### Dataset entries

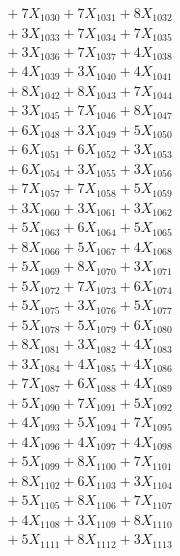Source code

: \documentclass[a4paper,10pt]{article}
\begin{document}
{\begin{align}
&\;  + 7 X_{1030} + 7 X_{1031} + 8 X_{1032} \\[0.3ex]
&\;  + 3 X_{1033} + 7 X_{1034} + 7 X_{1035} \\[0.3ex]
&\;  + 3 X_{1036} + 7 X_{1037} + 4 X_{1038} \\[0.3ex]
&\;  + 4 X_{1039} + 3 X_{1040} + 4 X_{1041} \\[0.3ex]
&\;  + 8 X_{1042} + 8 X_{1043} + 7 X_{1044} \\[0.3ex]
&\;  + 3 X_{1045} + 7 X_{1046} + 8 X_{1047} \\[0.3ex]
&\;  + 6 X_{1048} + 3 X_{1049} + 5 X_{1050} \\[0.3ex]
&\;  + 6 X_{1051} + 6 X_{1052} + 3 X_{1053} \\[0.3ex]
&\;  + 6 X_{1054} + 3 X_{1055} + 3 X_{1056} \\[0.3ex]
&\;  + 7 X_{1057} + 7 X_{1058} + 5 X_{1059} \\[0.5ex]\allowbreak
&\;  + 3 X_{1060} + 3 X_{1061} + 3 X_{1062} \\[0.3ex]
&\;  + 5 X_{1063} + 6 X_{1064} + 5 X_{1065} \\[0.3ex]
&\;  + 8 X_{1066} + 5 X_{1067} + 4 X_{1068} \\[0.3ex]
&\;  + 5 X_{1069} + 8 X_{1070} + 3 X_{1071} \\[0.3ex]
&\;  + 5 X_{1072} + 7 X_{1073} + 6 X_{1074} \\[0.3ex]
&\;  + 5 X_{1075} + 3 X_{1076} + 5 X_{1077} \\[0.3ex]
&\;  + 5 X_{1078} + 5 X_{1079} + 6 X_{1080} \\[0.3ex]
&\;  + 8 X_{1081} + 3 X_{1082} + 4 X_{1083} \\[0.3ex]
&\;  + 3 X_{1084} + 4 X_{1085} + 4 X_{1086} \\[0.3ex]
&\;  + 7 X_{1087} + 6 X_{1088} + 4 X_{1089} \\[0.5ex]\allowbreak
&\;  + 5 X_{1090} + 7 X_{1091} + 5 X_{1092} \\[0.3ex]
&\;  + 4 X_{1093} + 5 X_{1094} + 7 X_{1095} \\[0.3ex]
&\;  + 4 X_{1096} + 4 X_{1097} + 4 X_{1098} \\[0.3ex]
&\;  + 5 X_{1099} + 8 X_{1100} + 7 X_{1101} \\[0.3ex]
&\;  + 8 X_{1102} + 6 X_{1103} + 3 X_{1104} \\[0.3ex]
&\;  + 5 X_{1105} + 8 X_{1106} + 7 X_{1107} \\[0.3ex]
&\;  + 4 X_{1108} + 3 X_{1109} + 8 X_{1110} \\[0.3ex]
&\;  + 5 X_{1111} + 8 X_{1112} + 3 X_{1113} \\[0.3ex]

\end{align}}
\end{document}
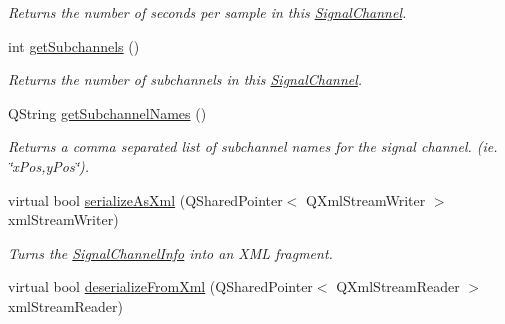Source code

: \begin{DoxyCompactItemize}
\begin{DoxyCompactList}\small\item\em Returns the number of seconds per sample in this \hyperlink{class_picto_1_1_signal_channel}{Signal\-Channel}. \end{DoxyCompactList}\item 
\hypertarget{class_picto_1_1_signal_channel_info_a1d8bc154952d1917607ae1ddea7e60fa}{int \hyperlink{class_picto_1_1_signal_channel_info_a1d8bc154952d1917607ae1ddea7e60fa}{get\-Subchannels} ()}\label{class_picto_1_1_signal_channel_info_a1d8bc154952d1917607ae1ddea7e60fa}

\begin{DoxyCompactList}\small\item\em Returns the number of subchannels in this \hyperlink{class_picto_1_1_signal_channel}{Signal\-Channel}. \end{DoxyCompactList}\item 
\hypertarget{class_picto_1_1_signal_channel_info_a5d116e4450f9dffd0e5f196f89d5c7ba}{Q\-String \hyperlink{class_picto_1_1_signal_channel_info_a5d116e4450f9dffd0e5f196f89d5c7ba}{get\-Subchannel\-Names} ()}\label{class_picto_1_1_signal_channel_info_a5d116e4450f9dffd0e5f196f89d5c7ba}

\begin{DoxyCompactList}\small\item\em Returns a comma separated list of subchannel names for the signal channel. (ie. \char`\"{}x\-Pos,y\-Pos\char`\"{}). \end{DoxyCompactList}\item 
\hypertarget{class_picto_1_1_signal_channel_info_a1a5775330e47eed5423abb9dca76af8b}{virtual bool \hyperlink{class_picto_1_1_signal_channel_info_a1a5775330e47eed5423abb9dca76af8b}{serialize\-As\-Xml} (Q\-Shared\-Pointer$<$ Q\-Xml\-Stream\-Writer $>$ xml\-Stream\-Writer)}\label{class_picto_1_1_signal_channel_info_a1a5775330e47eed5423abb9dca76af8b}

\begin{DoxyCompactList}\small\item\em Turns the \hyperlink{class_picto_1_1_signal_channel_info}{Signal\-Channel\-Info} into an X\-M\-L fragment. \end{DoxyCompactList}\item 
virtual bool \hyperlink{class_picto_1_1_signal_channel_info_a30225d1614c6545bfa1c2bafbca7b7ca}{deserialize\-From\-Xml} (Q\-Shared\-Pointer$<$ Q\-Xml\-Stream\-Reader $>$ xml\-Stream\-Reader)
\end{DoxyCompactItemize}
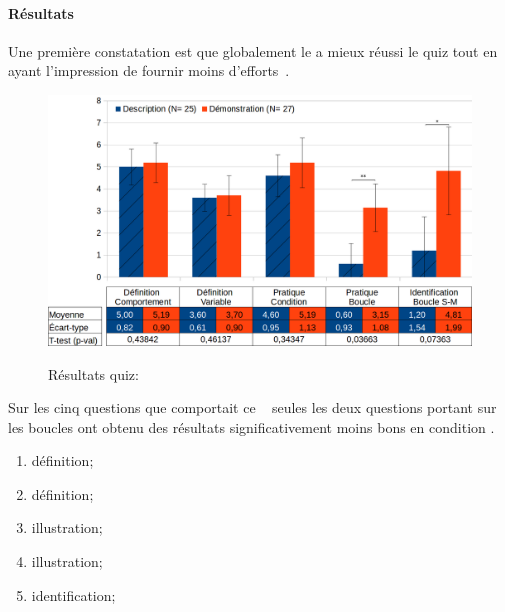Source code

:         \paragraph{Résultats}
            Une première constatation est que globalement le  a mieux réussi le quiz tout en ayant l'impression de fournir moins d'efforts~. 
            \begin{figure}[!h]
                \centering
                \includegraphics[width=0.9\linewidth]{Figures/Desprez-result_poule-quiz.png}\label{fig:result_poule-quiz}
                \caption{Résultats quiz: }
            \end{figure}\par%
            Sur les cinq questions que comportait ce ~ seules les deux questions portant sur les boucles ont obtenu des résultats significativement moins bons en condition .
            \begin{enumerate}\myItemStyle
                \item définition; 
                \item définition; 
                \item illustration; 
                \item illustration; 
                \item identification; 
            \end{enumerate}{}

...

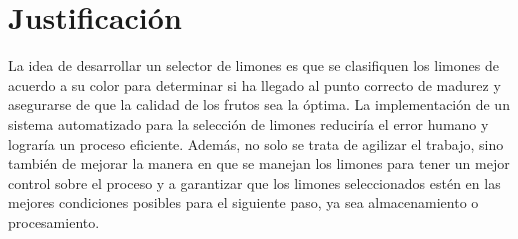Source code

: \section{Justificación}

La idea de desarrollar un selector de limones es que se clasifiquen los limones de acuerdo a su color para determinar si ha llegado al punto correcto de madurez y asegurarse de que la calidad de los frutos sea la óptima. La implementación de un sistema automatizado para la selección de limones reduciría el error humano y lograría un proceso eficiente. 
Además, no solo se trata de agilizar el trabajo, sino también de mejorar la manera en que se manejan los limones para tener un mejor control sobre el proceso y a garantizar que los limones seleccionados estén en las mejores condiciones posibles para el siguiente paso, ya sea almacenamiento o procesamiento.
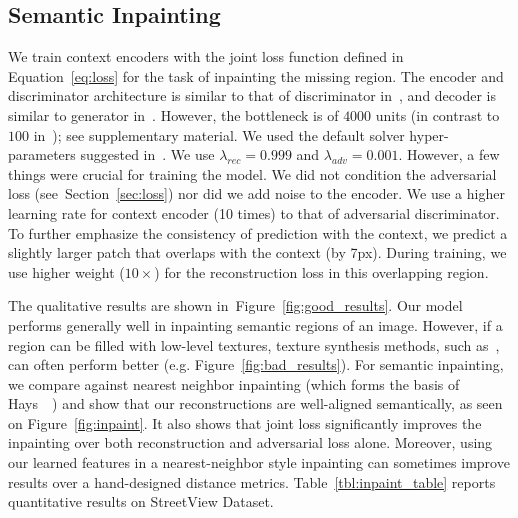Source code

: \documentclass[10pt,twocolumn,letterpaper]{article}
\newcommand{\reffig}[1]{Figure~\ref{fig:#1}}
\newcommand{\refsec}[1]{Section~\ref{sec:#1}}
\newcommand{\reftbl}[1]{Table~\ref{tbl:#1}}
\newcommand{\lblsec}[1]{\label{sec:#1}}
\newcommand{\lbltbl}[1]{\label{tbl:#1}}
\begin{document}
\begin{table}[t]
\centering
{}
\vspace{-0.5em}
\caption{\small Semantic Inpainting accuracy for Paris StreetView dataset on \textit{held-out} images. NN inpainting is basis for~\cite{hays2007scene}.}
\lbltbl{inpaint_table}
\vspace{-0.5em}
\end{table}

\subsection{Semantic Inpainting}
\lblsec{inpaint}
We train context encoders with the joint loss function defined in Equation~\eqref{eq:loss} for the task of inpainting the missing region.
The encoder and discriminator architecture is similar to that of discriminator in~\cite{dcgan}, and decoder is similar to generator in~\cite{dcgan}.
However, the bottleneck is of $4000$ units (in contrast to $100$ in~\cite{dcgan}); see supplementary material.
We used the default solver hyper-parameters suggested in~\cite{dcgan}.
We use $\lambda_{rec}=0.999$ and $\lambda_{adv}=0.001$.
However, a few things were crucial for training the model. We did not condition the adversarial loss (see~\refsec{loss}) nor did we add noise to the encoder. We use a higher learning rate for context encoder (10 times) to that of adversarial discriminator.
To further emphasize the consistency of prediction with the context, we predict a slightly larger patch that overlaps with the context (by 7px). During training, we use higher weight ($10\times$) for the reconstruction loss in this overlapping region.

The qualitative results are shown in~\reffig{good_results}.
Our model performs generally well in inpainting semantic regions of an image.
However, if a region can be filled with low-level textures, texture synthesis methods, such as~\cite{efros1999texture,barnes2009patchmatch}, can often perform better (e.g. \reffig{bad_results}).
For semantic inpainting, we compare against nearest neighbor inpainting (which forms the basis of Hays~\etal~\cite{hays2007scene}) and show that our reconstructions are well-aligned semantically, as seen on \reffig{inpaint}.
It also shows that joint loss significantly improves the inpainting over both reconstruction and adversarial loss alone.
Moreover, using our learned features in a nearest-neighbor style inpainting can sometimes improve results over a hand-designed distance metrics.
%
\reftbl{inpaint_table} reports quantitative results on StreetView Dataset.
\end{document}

### REQUIRED WORK
Only lines containing the string "caption" belong in the answer; find them in the data above and copy them.

### SOLUTION TO THIS PROBLEM
                \caption{Résultats quiz: }
\caption{\small Semantic Inpainting accuracy for Paris StreetView dataset on \textit{held-out} images. NN inpainting is basis for~\cite{hays2007scene}.}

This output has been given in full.